Mardi 9 fév 2010

Politique

Leterme négocie une solution pour BHV

BELGA

Mis en ligne le 04/05/2008

Le CD&V/N-VA a demandé la semaine dernière que la proposition de loi soit mise à l'agenda de la séance plénière de la Chambre le 8 mai, ce qui a provoqué l'énervement dans les rangs francophones.

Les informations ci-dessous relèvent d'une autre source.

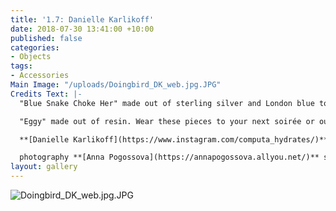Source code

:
 ```yaml
---
title: '1.7: Danielle Karlikoff'
date: 2018-07-30 13:41:00 +10:00
published: false
categories:
- Objects
tags:
- Accessories
Main Image: "/uploads/Doingbird_DK_web.jpg.JPG"
Credits Text: |-
  "Blue Snake Choke Her" made out of sterling silver and London blue topaz.

  "Eggy" made out of resin. Wear these pieces to your next soirée or out in the world.

  **[Danielle Karlikoff](https://www.instagram.com/computa_hydrates/)**

  photography **[Anna Pogossova](https://annapogossova.allyou.net/)** styling **[Miguel Urbina Tan](https://www.instagram.com/miguelurbinatan)**
layout: gallery
---
```


![Doingbird_DK_web.jpg.JPG](/uploads/Doingbird_DK_web.jpg.JPG)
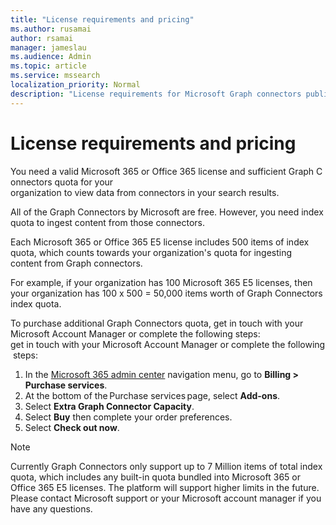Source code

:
 ```yaml
---
title: "License requirements and pricing"
ms.author: rusamai
author: rsamai
manager: jameslau
ms.audience: Admin
ms.topic: article
ms.service: mssearch
localization_priority: Normal
description: "License requirements for Microsoft Graph connectors public preview for Microsoft Search"
---
```


# License requirements and pricing

You need a valid Microsoft 365 or Office 365 license and sufficient Graph Connectors quota for your organization to view data from connectors in your search results.

All of the Graph Connectors by Microsoft are free. However, you need index quota to ingest content from those connectors.

Each Microsoft 365 or Office 365 E5 license includes 500 items of index quota, which counts towards your organization's quota for ingesting content from Graph connectors.

For example, if your organization has 100 Microsoft 365 E5 licenses, then your organization has 100 x 500 = 50,000 items worth of Graph Connectors index quota.

To purchase additional Graph Connectors quota, get in touch with your Microsoft Account Manager or complete the following steps: get in touch with your Microsoft Account Manager or complete the following steps:

1. In the [Microsoft 365 admin center](https://admin.microsoft.com) navigation menu, go to **Billing > Purchase services**.
2. At the bottom of the Purchase services page, select **Add-ons**.
3. Select **Extra Graph Connector Capacity**.
4. Select **Buy** then complete your order preferences.
5. Select **Check out now**.

>[!NOTE]
>Currently Graph Connectors only support up to 7 Million items of total index quota, which includes any built-in quota bundled into Microsoft 365 or Office 365 E5 licenses. The platform will support higher limits in the future. Please contact Microsoft support or your Microsoft account manager if you have any questions.
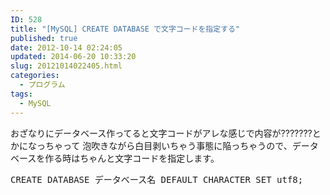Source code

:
 ```yaml
---
ID: 528
title: "[MySQL] CREATE DATABASE で文字コードを指定する"
published: true
date: 2012-10-14 02:24:05
updated: 2014-06-20 10:33:20
slug: 20121014022405.html
categories:
  - プログラム
tags:
  - MySQL
---
```


おざなりにデータベース作ってると文字コードがアレな感じで内容が???????とかになっちゃって
泡吹きながら白目剥いちゃう事態に陥っちゃうので、データベースを作る時はちゃんと文字コードを指定します。

<pre class="prettyprint linenums lang-sql">CREATE DATABASE データベース名 DEFAULT CHARACTER SET utf8;</pre>
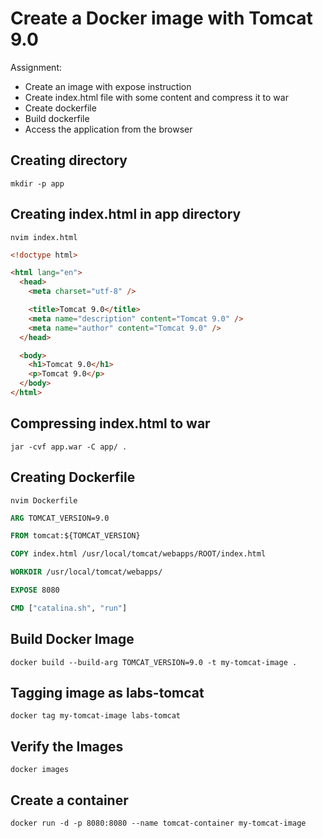 # Create a Docker image with Tomcat 9.0

Assignment:

- Create an image with expose instruction
- Create index.html file with some content and compress it to war
- Create dockerfile
- Build dockerfile
- Access the application from the browser

## Creating directory

`mkdir -p app`

## Creating index.html in app directory

`nvim index.html`

```html
<!doctype html>

<html lang="en">
  <head>
    <meta charset="utf-8" />

    <title>Tomcat 9.0</title>
    <meta name="description" content="Tomcat 9.0" />
    <meta name="author" content="Tomcat 9.0" />
  </head>

  <body>
    <h1>Tomcat 9.0</h1>
    <p>Tomcat 9.0</p>
  </body>
</html>
```

## Compressing index.html to war

`jar -cvf app.war -C app/ .`

## Creating Dockerfile

`nvim Dockerfile`

```dockerfile
ARG TOMCAT_VERSION=9.0

FROM tomcat:${TOMCAT_VERSION}

COPY index.html /usr/local/tomcat/webapps/ROOT/index.html

WORKDIR /usr/local/tomcat/webapps/

EXPOSE 8080

CMD ["catalina.sh", "run"]
```

## Build Docker Image

`docker build --build-arg TOMCAT_VERSION=9.0 -t my-tomcat-image .`

## Tagging image as labs-tomcat

`docker tag my-tomcat-image labs-tomcat`

## Verify the Images

`docker images`

## Create a container

`docker run -d -p 8080:8080 --name tomcat-container my-tomcat-image`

Le premier ministre Yves Leterme négocie avec des membres du gouvernement et des présidents de parti pour trouver une solution dans le dossier Bruxelles-Hal-Vilvorde, a déclaré dimanche à De Zevende Dag (VRT) le chef de groupe CD&V/N-VA Servais Verherstraeten. Si les négociations n'offrent pas suffisamment de perspectives, le CD&V/N-VA demandera la mise à l'ordre du jour de l'agenda de la Chambre jeudi de la proposition de loi scindant cet arrondissement.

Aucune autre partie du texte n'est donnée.